Why House of Cards Creator Beau Willimon Re-Worked His Parisian Woman To Reflect the D.C. of Today | Playbill

Interview Why House of Cards Creator Beau Willimon Re-Worked His Parisian Woman To Reflect the D.C. of Today The playwright and Oscar-nominated screenwriter talks about adapting his script for the Uma Thurman-led production.

When The Parisian Woman premiered in 2013 at California’s South Coast Repertory, there were no nods to Steve Bannon or “locker room talk.” For the play’s 2017 Broadway bow at the Hudson Theatre, however, playwright Beau Willimon brings to the stage a very real, very present world and political climate—one that did not exist months into Obama’s second term.

The play, set primarily in a Capitol Hill townhouse, focuses on Chloe (Uma Thurman in her Broadway debut), the wife of a D.C. attorney. When he’s up for a judgeship, Chloe emerges from the sidelines, using her own variation of political clout to secure the position for her husband. She and the play’s four other characters navigate not a parallel universe, but rather our own.

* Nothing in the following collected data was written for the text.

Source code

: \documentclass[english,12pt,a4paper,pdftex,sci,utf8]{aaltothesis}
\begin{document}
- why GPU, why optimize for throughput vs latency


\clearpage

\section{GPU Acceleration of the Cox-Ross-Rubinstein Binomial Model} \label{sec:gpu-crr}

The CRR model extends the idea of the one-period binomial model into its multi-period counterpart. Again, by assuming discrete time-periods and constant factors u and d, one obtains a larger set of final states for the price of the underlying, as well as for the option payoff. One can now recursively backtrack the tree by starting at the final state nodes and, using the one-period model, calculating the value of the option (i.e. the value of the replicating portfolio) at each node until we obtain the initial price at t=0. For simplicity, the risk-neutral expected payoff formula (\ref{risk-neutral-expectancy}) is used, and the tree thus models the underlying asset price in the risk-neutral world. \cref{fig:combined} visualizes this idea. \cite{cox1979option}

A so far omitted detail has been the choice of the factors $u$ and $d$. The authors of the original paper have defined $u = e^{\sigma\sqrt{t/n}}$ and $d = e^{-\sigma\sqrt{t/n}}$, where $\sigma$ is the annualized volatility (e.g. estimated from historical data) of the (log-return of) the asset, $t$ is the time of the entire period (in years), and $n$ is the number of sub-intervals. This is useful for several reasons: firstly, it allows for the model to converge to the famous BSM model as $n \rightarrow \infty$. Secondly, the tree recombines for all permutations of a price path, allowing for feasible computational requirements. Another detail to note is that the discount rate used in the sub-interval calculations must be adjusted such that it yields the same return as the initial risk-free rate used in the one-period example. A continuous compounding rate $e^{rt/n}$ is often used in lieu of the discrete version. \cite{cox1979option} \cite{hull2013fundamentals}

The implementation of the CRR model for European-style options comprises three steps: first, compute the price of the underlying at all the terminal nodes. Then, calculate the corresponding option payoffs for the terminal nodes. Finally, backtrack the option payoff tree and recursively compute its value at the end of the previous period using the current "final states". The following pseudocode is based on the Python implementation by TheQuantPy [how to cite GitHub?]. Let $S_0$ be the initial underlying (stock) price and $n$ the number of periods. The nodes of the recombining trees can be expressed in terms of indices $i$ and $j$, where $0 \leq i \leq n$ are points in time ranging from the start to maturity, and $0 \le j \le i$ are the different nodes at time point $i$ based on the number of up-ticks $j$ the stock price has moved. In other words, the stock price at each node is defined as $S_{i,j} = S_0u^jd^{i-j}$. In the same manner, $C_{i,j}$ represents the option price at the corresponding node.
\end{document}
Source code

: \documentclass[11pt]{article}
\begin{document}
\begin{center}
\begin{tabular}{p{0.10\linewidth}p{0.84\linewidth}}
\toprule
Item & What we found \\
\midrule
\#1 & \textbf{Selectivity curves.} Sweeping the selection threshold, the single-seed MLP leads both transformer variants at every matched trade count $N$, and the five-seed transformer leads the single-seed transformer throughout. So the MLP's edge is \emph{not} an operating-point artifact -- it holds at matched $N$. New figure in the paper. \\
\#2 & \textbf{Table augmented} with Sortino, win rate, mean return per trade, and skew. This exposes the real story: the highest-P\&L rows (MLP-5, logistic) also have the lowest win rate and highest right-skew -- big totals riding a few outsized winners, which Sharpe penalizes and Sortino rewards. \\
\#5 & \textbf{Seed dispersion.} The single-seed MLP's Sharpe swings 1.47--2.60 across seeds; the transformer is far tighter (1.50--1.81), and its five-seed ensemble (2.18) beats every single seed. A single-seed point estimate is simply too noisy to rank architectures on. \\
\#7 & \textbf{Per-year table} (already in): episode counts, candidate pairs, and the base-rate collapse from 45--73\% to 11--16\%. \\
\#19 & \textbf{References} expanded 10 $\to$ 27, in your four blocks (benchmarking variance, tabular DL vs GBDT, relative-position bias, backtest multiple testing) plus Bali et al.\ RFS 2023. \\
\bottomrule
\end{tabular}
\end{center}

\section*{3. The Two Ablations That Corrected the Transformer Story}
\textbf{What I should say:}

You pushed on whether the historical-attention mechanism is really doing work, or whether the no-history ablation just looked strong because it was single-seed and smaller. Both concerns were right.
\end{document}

Following the 2016 presidential election, Willimon knew his piece, inspired by Henry Becque’s 19th-century farce La Parisienne, required some reworking. “When [the election] did happen—this cataclysmic shift in the country,” says the playwright, “I felt that if I didn’t address it, the play would instantly feel anachronistic. It would be disingenuous to the here and the now to not acknowledge the fact that we’re living in a very different landscape.”

Those changes, initially born out of a need to stay true to the times, have in turn “deepened the play and added a sharper edge,” Willimon says. Director Pam MacKinnon agrees: “The stakes of the world got higher, and it raised the personal stakes of every single character.”

Watch: WILLIMON, MACKINNON, AND THE CAST OF THE PARISIAN WOMAN TALK ABOUT THEIR ONSTAGE PERSONAS FROM THE OPENING NIGHT RED CARPET

Willimon was first approached by Off-Off-Broadway’s The Flea to adapt Becque’s play; at the time, he was unfamiliar with the playwright. Through studying Becque’s work, Willimon found the playwright existed in a “pivotal moment in French theatre, where he was bringing France into naturalism but using these forms that people were unfamiliar with.”

Similarly, Willimon lifts chamber play and farce elements from Becque and his contemporaries, bringing them into today’s sense of naturalism. It’s a practice that, in its truest sense, can only be achieved in theatre: “There’s an opportunity to do something that’s very hard to do in film or television, which is to respond to the present tense of the world around us. I wanted to seize that opportunity.”

The Parisian Woman marks Willimon’s Broadway debut. His 2008 breakout play Farragut North, inspired by his time as a campaign intern, was adapted into the 2011 film The Ides of March, earning him an Oscar nomination for his screenplay. Two years later, he premiered another politically charged adaptation: Netflix’s House of Cards (he departed as show runner following the fourth season).

He’s quick to wave aside concern over the perception that he writes exclusively about politics (“Of my 14 plays, only two take place in the political world”). Still, audiences will come in knowing Willimon’s work largely through the Netflix series, and the writer hopes to surprise them by staying true to the play’s core: a human story about the balance between ambition and morality.

“I’m constantly trying to challenge and reinvent myself,” he says. “This play has existed predating and beyond my work on House of Cards. My hope is that people will see fresh elements in this and that they find them intriguing and exciting.”